CERT: PG / DIRECTOR & SCREENPLAY: SHELAGH MCLEOD / STARRING: RICHARD DREYFUSS, LYRIQ BENT, KRISTA BRIDGES, RICHIE LAWRENCE, COLM FEORE / RELEASE DATE: OUT NOW
Denied a theatrical release in the wake of the global shutdown, Shelagh Mcleod’s Astronaut will surely benefit from being viewed in the safety and security of your own home. In the cinema, it would almost certainly have been met with a shoulder shrug as it’s very much a small, intimate story that would have been a little lost and out of place on the big screen amongst the capes, cowls, and crashes and bangs of the spring blockbuster season. In its way, it’s as fanciful and far-fetched as any superhero or sci-fi flick, though. Still, despite its plot contrivances and implausibilities it tells a sweet, wistful – some might say slightly mawkish – tale of unfulfilled dreams, burning ambition, and one man raging against the dying of the light.

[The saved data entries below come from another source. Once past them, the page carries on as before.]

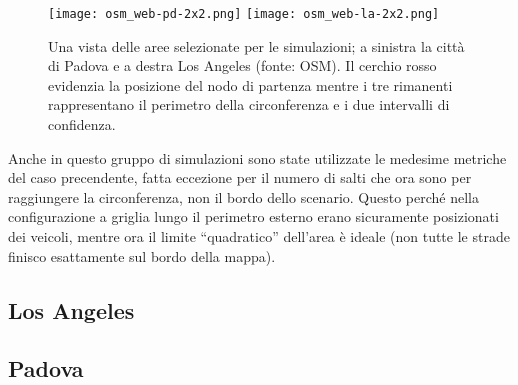 %
\begin{figure}[htbp]
	\centering
		\texttt{[image: osm\_web-pd-2x2.png]}
		\hfill
		\texttt{[image: osm\_web-la-2x2.png]}
\caption{Una vista delle aree selezionate per le simulazioni; a sinistra la città di Padova e a destra Los Angeles (fonte: OSM).
Il cerchio rosso evidenzia la posizione del nodo di partenza mentre i tre rimanenti rappresentano il perimetro della circonferenza
e i due intervalli di confidenza.\label{fig:scenari-la-pd-osm}}
\end{figure}
%
Anche in questo gruppo di simulazioni sono state utilizzate le medesime metriche del caso precendente,
fatta eccezione per il numero di salti che ora sono per raggiungere la circonferenza, non il bordo dello scenario.
Questo perché nella configurazione a griglia lungo il perimetro esterno erano sicuramente posizionati dei veicoli,
mentre ora il limite ``quadratico'' dell'area è ideale (non tutte le strade finisco esattamente sul bordo della mappa).
%
\subsection{Los Angeles}\label{subsec:risultati-la}
%
\subsection{Padova}\label{subsec:risultati-pd}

Richard Dreyfuss plays Angus Stewart, a retired seventy-something civil engineer who finds himself living with his daughter Molly (Bridges), his son-in-law Jim (Bent), and his adoring grandson Barney (Lawrence). Unceremoniously dumped into a care home that he seems entirely unsuited for, Angus sees a televised appeal from an Elon Musk-like philanthropist planning the world’s first commercial space flight offering seats for a dozen lucky entrants into a special lottery. Frustrated by his new circumstances and feeling that life may yet have a final adventure to offer, Angus decides to enter the lottery. This is about the point that will require a suspension of disbelief that might be a step too far for many viewers as Angus is selected from the draw and has to undergo an interview process to ascertain his suitability for the rigours of light space flight. This, remember, is a man in poor health in his seventies. Needless to say, things don’t quite go to plan, but Angus realises that the flight is doomed to failure due to an avoidable technical fault. Can he persuade the flight’s bigwigs that he knows what he’s talking about and isn’t just a slightly-doddery old man with crushed dreams?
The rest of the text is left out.